The ABC’s Four Corners program has produced another swift response from government, with Malcolm Turnbull already promising a royal commission into allegations of abuse of children in Northern Territory juvenile detention. But despite protests from authorities that they could not have known what was going on, the abuse was well documented almost a year ago.
In last night’s graphic broadcast, journalist Caro Meldrum-Hanna detailed the use of tear gas on six boys held in the Behavioural Management Unit of the Don Dale Youth Detention centre outside of Darwin in August 2014, as well as so-called spit hood head coverings and strapping children to chairs in footage reminiscent of the treatment of prisoners at Guantanamo Bay.
Turnbull announced a royal commission into the treatment of children at the facility this morning. The terms of reference have yet to be announced; he wouldn’t say whether it will solely focus on the Don Dale centre or juvenile justice in the Top End generally. On AM this morning, the PM said:
“We will get to the bottom of what happened here. We want to know how this came about, we want to know what lessons can be learned from it, we want to know why there were inquiries into this centre which did not turn up the evidence and the information that we saw on Four Corners last night.”
But in fact, other inquiries did uncover issues. Even then-NT corrections minister John Elferink — who told Four Corners he had not seen the footage — was aware of issues given he’d previously responded to other reports citing the footage. In February 2015 New South Wales prisons bureaucrat Michael Vita released a report declaring the NT juvenile justice system “grossly inadequate” and detailed many of the abuses, as Crikey reported at the time.

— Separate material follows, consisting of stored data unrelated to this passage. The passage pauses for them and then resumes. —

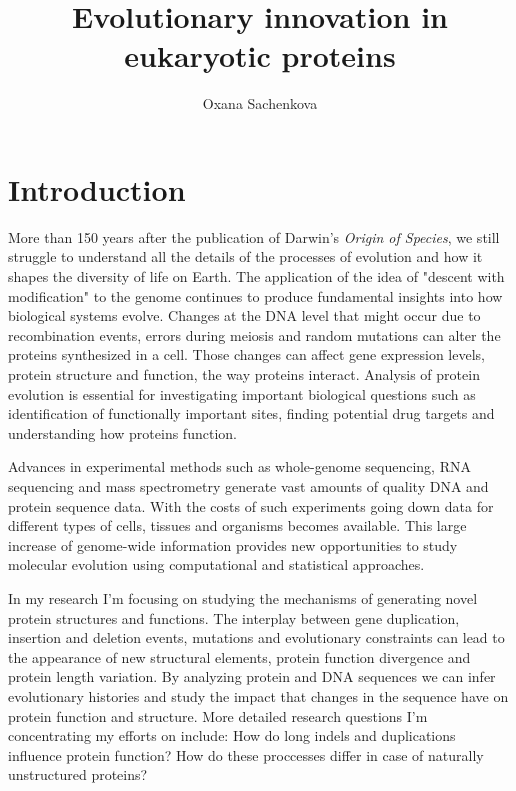 \documentclass[11pt, a4paper,oneside]{report}
\newcommand{\mychapter}[2]{
    \setcounter{chapter}{#1}
    \setcounter{section}{0}
    \chapter*{#2}
    \addcontentsline{toc}{chapter}{#2}
}
\begin{document}
\title{Evolutionary innovation in eukaryotic proteins}
\author{Oxana Sachenkova}
\date{}
\maketitle


\mychapter{0}{Introduction}
More than 150 years after the publication of Darwin's {\itshape Origin of Species}, we still struggle to understand all the details of the processes of evolution and how it shapes the diversity of life on Earth. The application of the idea of "descent with modification" to the genome continues to produce fundamental insights into how biological systems evolve. Changes at the DNA level that might occur due to recombination events, errors during meiosis and random mutations can alter the proteins synthesized in a cell. Those changes can affect gene expression levels, protein structure and function, the way proteins interact. Analysis of protein evolution is essential for investigating important biological questions such as identification of functionally important sites, finding potential drug targets and understanding how proteins function.
  
Advances in experimental methods such as whole-genome sequencing, RNA sequencing and mass spectrometry generate vast amounts of quality DNA and protein sequence data.  With the costs of such experiments going down data for different types of cells, tissues and organisms becomes available. This large increase of genome-wide information provides new opportunities to study molecular evolution using computational and statistical approaches.

In my research I'm focusing on studying the mechanisms of generating novel protein structures and functions. The interplay between gene duplication, insertion and deletion events, mutations and evolutionary constraints can lead to the appearance of new structural elements,  
protein function divergence and protein length variation. By analyzing protein and DNA sequences we can infer evolutionary histories and study the impact that changes in the sequence have on protein function and structure.  More detailed research questions I'm concentrating my efforts on include: How do long indels and duplications influence protein function? How do these proccesses differ in case of naturally unstructured proteins? 
\end{document}
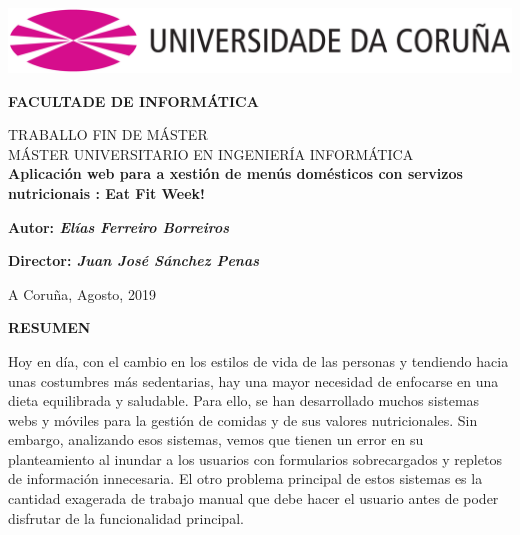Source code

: \documentclass[12pt, a4paper, twoside]{book}
\begin{document}
	
	
	\thispagestyle{empty} 	
	
	\begin{center}		
		\includegraphics[width=15cm]{Imagenes/Simbolo_logo_UDC.png}
	\end{center}
	
	\vspace{2cm}
	
	\begin{center}		
		{\textbf{ FACULTADE DE INFORMÁTICA}}
			
		\vspace{1cm}
		\LARGE{ TRABALLO FIN DE MÁSTER }	\\
		\LARGE{ MÁSTER UNIVERSITARIO EN INGENIERÍA INFORMÁTICA } \\
		\vspace{1cm}	
		\LARGE{\textbf{ Aplicación web para a xestión de menús domésticos con servizos nutricionais : Eat Fit Week! }}
	\end{center}
	
	\vspace{2cm}
	\hfill \textbf{Autor: \textit{Elías Ferreiro Borreiros}}
	
	
	\hfill \textbf{Director: \textit{Juan José Sánchez Penas}} 
	
	
	\hfill A Coruña, Agosto, 2019					
	
	\clearpage
	
	\begin{center}
		\LARGE{\textbf{ RESUMEN }}	
	\end{center}
	Hoy en día, con el cambio en los estilos de vida de las personas y tendiendo hacia unas costumbres más sedentarias, hay una mayor necesidad de enfocarse en una dieta equilibrada y saludable.
	Para ello, se han desarrollado muchos sistemas webs y móviles para la gestión de comidas y de sus valores nutricionales.	Sin embargo, analizando esos sistemas, vemos que tienen un error en su planteamiento al inundar a los usuarios con formularios sobrecargados y repletos de información innecesaria. 
	El otro problema principal de estos sistemas es la cantidad exagerada de trabajo manual que debe hacer el usuario antes de poder disfrutar de la funcionalidad principal. 
\end{document}
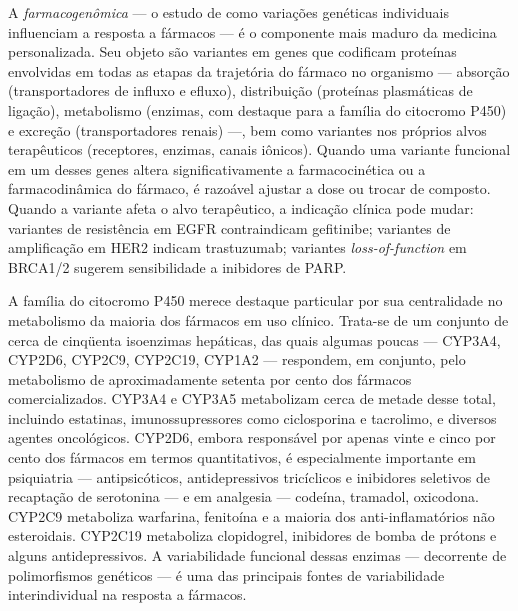 A \emph{farmacogenômica} --- o estudo de como variações genéticas individuais influenciam a resposta a fármacos --- é o componente mais maduro da medicina personalizada. Seu objeto são variantes em genes que codificam proteínas envolvidas em todas as etapas da trajetória do fármaco no organismo --- absorção (transportadores de influxo e efluxo), distribuição (proteínas plasmáticas de ligação), metabolismo (enzimas, com destaque para a família do citocromo P450) e excreção (transportadores renais) ---, bem como variantes nos próprios alvos terapêuticos (receptores, enzimas, canais iônicos). Quando uma variante funcional em um desses genes altera significativamente a farmacocinética ou a farmacodinâmica do fármaco, é razoável ajustar a dose ou trocar de composto. Quando a variante afeta o alvo terapêutico, a indicação clínica pode mudar: variantes de resistência em EGFR contraindicam gefitinibe; variantes de amplificação em HER2 indicam trastuzumab; variantes \emph{loss-of-function} em BRCA1/2 sugerem sensibilidade a inibidores de PARP.

A família do citocromo P450 merece destaque particular por sua centralidade no metabolismo da maioria dos fármacos em uso clínico. Trata-se de um conjunto de cerca de cinqüenta isoenzimas hepáticas, das quais algumas poucas --- CYP3A4, CYP2D6, CYP2C9, CYP2C19, CYP1A2 --- respondem, em conjunto, pelo metabolismo de aproximadamente setenta por cento dos fármacos comercializados. CYP3A4 e CYP3A5 metabolizam cerca de metade desse total, incluindo estatinas, imunossupressores como ciclosporina e tacrolimo, e diversos agentes oncológicos. CYP2D6, embora responsável por apenas vinte e cinco por cento dos fármacos em termos quantitativos, é especialmente importante em psiquiatria --- antipsicóticos, antidepressivos tricíclicos e inibidores seletivos de recaptação de serotonina --- e em analgesia --- codeína, tramadol, oxicodona. CYP2C9 metaboliza warfarina, fenitoína e a maioria dos anti-inflamatórios não esteroidais. CYP2C19 metaboliza clopidogrel, inibidores de bomba de prótons e alguns antidepressivos. A variabilidade funcional dessas enzimas --- decorrente de polimorfismos genéticos --- é uma das principais fontes de variabilidade interindividual na resposta a fármacos.

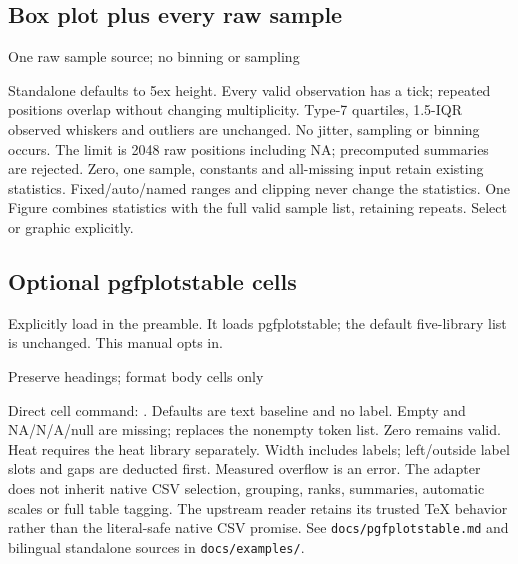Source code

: \subsection{Box plot plus every raw sample}
\begin{demo}{One raw sample source; no binning or sampling}
\begin{gradtable}[style=rug-report,width=\linewidth]
\end{gradtable}
\end{demo}
Standalone  defaults to 5ex height. Every valid observation has a tick; repeated positions overlap without changing multiplicity. Type-7 quartiles, 1.5-IQR observed whiskers and outliers are unchanged. No jitter, sampling or binning occurs. The limit is 2048 raw positions including NA; precomputed summaries are rejected.
Zero, one sample, constants and all-missing input retain existing statistics. Fixed/auto/named ranges and clipping never change the statistics. One Figure combines statistics with the full valid sample list, retaining repeats. Select  or graphic  explicitly.
\clearpage
\subsection{Optional pgfplotstable cells}
Explicitly load  in the preamble. It loads pgfplotstable; the default five-library list is unchanged. This manual opts in.
\begin{demo}{Preserve headings; format body cells only}
\begingroup
{}
\endgroup
\end{demo}
Direct cell command: . Defaults are text baseline and no label. Empty and NA/N/A/null are missing;  replaces the nonempty token list. Zero remains valid. Heat requires the heat library separately. Width includes labels; left/outside label slots and gaps are deducted first. Measured overflow is an error.
The adapter does not inherit native CSV selection, grouping, ranks, summaries, automatic scales or full table tagging. The upstream reader retains its trusted TeX behavior rather than the literal-safe native CSV promise. See \texttt{docs/pgfplotstable.md} and bilingual standalone sources in \texttt{docs/examples/}.
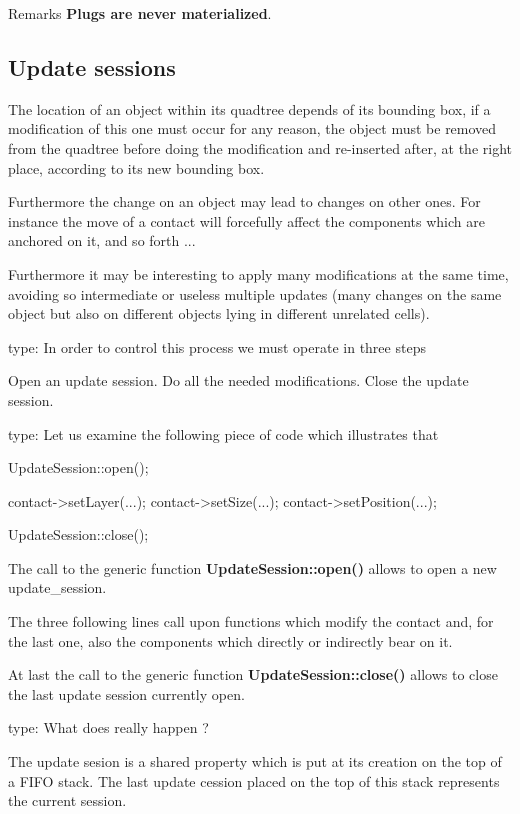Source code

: \begin{DoxyRemark}{Remarks}
{\bfseries Plugs are never materialized}.
\end{DoxyRemark}
\hypertarget{classHurricane_1_1Go_secGoUpdateSessions}{}\subsection{Update sessions}\label{classHurricane_1_1Go_secGoUpdateSessions}
The location of an object within its quadtree depends of its bounding box, if a modification of this one must occur for any reason, the object must be removed from the quadtree before doing the modification and re-\/inserted after, at the right place, according to its new bounding box.

Furthermore the change on an object may lead to changes on other ones. For instance the move of a contact will forcefully affect the components which are anchored on it, and so forth ...

Furthermore it may be interesting to apply many modifications at the same time, avoiding so intermediate or useless multiple updates (many changes on the same object but also on different objects lying in different unrelated cells).

type\+: In order to control this process we must operate in three steps

Open an update session. Do all the needed modifications. Close the update session.

type\+: Let us examine the following piece of code which illustrates that 
\begin{DoxyCode}
UpdateSession::open();
 
contact->setLayer(...);
contact->setSize(...);
contact->setPosition(...);
 
UpdateSession::close();
\end{DoxyCode}
 The call to the generic function {\bfseries Update\+Session\+::open()} allows to open a new update\+\_\+session.

The three following lines call upon functions which modify the contact and, for the last one, also the components which directly or indirectly bear on it.

At last the call to the generic function {\bfseries Update\+Session\+::close()} allows to close the last update session currently open.

type\+: What does really happen ?

The update sesion is a shared property which is put at its creation on the top of a F\+I\+FO stack. The last update cession placed on the top of this stack represents the current session.

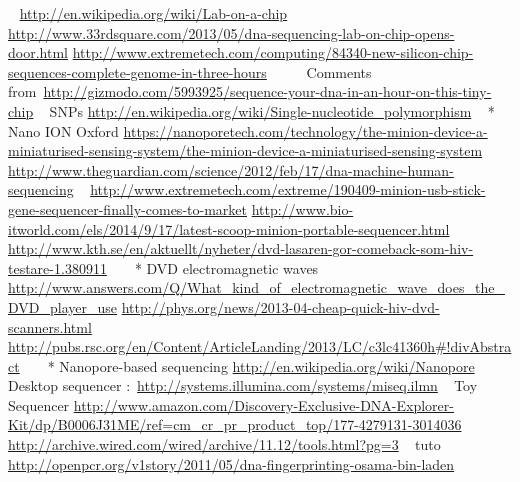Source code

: ~
\url{http://en.wikipedia.org/wiki/Lab-on-a-chip}
\url{http://www.33rdsquare.com/2013/05/dna-sequencing-lab-on-chip-opens-door.html}
\url{http://www.extremetech.com/computing/84340-new-silicon-chip-sequences-complete-genome-in-three-hours}
~
~
~
Comments
from~\url{http://gizmodo.com/5993925/sequence-your-dna-in-an-hour-on-this-tiny-chip}
~
SNPs
\url{http://en.wikipedia.org/wiki/Single-nucleotide_polymorphism}
~
* Nano ION Oxford
\url{https://nanoporetech.com/technology/the-minion-device-a-miniaturised-sensing-system/the-minion-device-a-miniaturised-sensing-system}
\url{http://www.theguardian.com/science/2012/feb/17/dna-machine-human-sequencing}
~
\url{http://www.extremetech.com/extreme/190409-minion-usb-stick-gene-sequencer-finally-comes-to-market}
\url{http://www.bio-itworld.com/els/2014/9/17/latest-scoop-minion-portable-sequencer.html}
~
~
\url{http://www.kth.se/en/aktuellt/nyheter/dvd-lasaren-gor-comeback-som-hiv-testare-1.380911}
~
~
* DVD electromagnetic waves
\url{http://www.answers.com/Q/What_kind_of_electromagnetic_wave_does_the_DVD_player_use}
\url{http://phys.org/news/2013-04-cheap-quick-hiv-dvd-scanners.html}
\url{http://pubs.rsc.org/en/Content/ArticleLanding/2013/LC/c3lc41360h#!divAbstract}
~
~
* Nanopore-based sequencing
\url{http://en.wikipedia.org/wiki/Nanopore}
~
Desktop sequencer :~\url{http://systems.illumina.com/systems/miseq.ilmn}
~
Toy Sequencer
\url{http://www.amazon.com/Discovery-Exclusive-DNA-Explorer-Kit/dp/B0006J31ME/ref=cm_cr_pr_product_top/177-4279131-3014036}
\url{http://archive.wired.com/wired/archive/11.12/tools.html?pg=3}
~
tuto~
\url{http://openpcr.org/v1story/2011/05/dna-fingerprinting-osama-bin-laden}
~
~

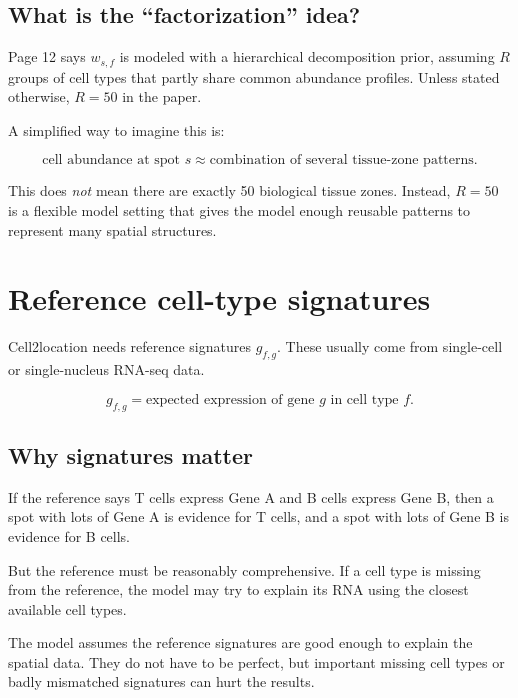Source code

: \documentclass[11pt]{article}
\begin{document}
\subsection{What is the ``factorization'' idea?}

Page 12 says $w_{s,f}$ is modeled with a hierarchical decomposition prior, assuming $R$ groups of cell types that partly share common abundance profiles. Unless stated otherwise, $R=50$ in the paper.

A simplified way to imagine this is:

\[
\text{cell abundance at spot }s
\approx
\text{combination of several tissue-zone patterns}.
\]

This does \emph{not} mean there are exactly 50 biological tissue zones. Instead, $R=50$ is a flexible model setting that gives the model enough reusable patterns to represent many spatial structures.

\section{Reference cell-type signatures}

Cell2location needs reference signatures $g_{f,g}$. These usually come from single-cell or single-nucleus RNA-seq data.

\begin{mathbox}
\[
g_{f,g} = \text{expected expression of gene } g \text{ in cell type } f.
\]
\end{mathbox}

\subsection{Why signatures matter}

If the reference says T cells express Gene A and B cells express Gene B, then a spot with lots of Gene A is evidence for T cells, and a spot with lots of Gene B is evidence for B cells.

But the reference must be reasonably comprehensive. If a cell type is missing from the reference, the model may try to explain its RNA using the closest available cell types.

\begin{assumptionbox}
The model assumes the reference signatures are good enough to explain the spatial data. They do not have to be perfect, but important missing cell types or badly mismatched signatures can hurt the results.
\end{assumptionbox}
\end{document}
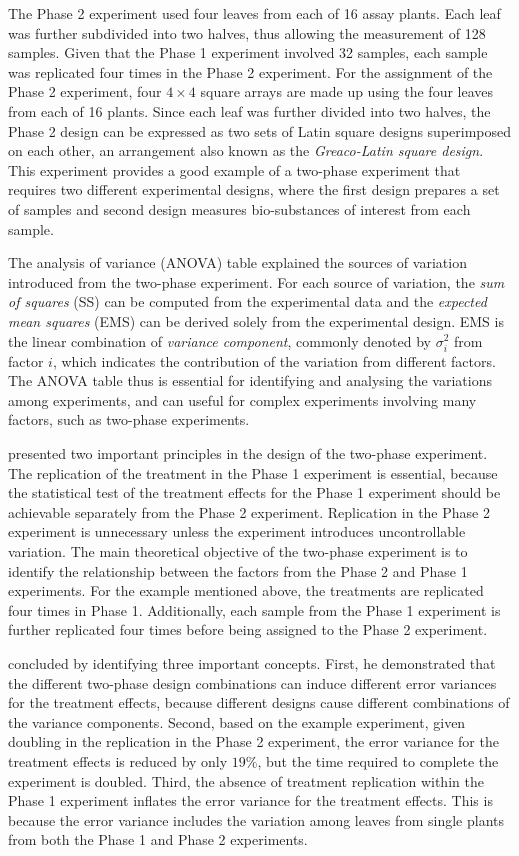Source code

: \documentclass[11pt,a4paper]{article}
\begin{document}
The Phase 2 experiment used four leaves from each of 16 assay plants. Each leaf was further subdivided into two halves, thus allowing the measurement of 128 samples. Given that the Phase 1 experiment involved 32 samples, each sample was replicated four times in the Phase 2 experiment. For the assignment of the Phase 2 experiment, four $4 \times 4$ square arrays are made up using the four leaves from each of 16 plants. Since each leaf was further divided into two halves, the Phase 2 design can be expressed as two sets of Latin square designs superimposed on each other, an arrangement also known as the \emph{Greaco-Latin square design}. This experiment provides a good example of a two-phase experiment that requires two different experimental designs, where the first design prepares a set of samples and second design measures bio-substances of interest from each sample. 

The analysis of variance (ANOVA) table explained the sources of variation introduced from the two-phase experiment. For each source of variation, the \emph{sum of squares} (SS) can be computed from the experimental data and the \emph{expected mean squares} (EMS) can be derived solely from the experimental design. EMS is the linear combination of \emph{variance component}, commonly denoted by $\sigma_{i}^2$ from factor $i$, which indicates the contribution of the variation from different factors. The ANOVA table thus is essential for identifying and analysing the variations among experiments, and can useful for complex experiments involving many factors, such as two-phase experiments. 

\cite{McIntyre1955} presented two important principles in the design of the two-phase experiment. The replication of the treatment in the Phase 1 experiment is essential, because the statistical test of the treatment effects for the Phase 1 experiment should be achievable separately from the Phase 2 experiment. Replication in the Phase 2 experiment is unnecessary unless the experiment introduces uncontrollable variation. The main theoretical objective of the two-phase experiment is to identify the relationship between the factors from the Phase 2 and Phase 1 experiments. For the example mentioned above, the treatments are replicated four times in Phase 1. Additionally, each sample from the Phase 1 experiment is further replicated four times before being assigned to the Phase 2 experiment. 

\cite{McIntyre1955} concluded by identifying three important concepts. First, he demonstrated that the different two-phase design combinations can induce different error variances for the treatment effects, because different designs cause different combinations of the variance components. Second, based on the example experiment, given doubling in the replication in the Phase 2 experiment, the error variance for the treatment effects is reduced by only $19\%$, but the time required to complete the experiment is doubled. Third, the absence of treatment replication within the Phase 1 experiment inflates the error variance for the treatment effects. This is because the error variance includes the variation among leaves from single plants from both the Phase 1 and Phase 2 experiments. 
\end{document}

Elferink also had access to then-NT children’s commissioner Dr Howard Bath’s report on the August 2014 incident. Bath’s report — released in October last year — details the attempt by 14-year-old Jake Roper to escape from his room in the BMU facility before he and five other children housed in the centre were gassed for several minutes. Initially the use of tear gas had been portrayed as the response to a riot in the centre, but Bath’s report found only Roper had escaped from his cell. Roper’s cell had no natural light and no access to water or air-conditioning, and Roper had been kept in the cell for all but two hours in a 24-hour period for days.
Bath’s report cites handycam footage taken by officers of the incident, showing Roper complaining of the length of his detention in solitary confinement:
Roper: “I’ve been in the back cells for how long bruz?”
Officer: “Have you had time out or not?”
Roper: “Yeah but I’ve been fucken stuck in there for how long?”
This is part of the footage later leaked to Four Corners. Bath found that no attempts were made by staff to negotiate a peaceful resolution to the incident, and that the officers were aware that using the gas to subdue Roper would also expose the other children locked in their cells. Two of those children in Bath’s report were said to “say their goodbyes” to each other, thinking they were going to die from the gas. When the six children were transferred to an adult prison after the incident, Bath found “a number” of them had spit hoods put over their heads, although only one of them had a history of spitting on staff.
The incident was also reported on Crikey blog The Northern Myth earlier this year, in a guest post by barrister John Lawrence.
At the time of the report, the NT corrections commissioner Ken Middlebrook claimed that officers had made “the right call”. He said Bath’s report was inaccurate and without context.
NT Chief Minister Adam Giles today sacked Elferink and said that there had been a “culture of cover-up” in the corrections system. He claimed, despite the Bath report containing screenshots of the CCTV footage and heavily referencing the footage, that the footage had been “withheld from” himself and Elferink.
Other incidents were also reported by the ABC, but not as widely picked up as the Four Corners report. In December 2014, the ABC obtained the CCTV footage of Dylan Vollner being stripped by guards and restrained in 2010, when he was just 13 years old. A NT judge who reviewed the incident at the time described the force used as “low-level physical violence“. Vollner, now 18, remains in jail in Darwin, according to his sister.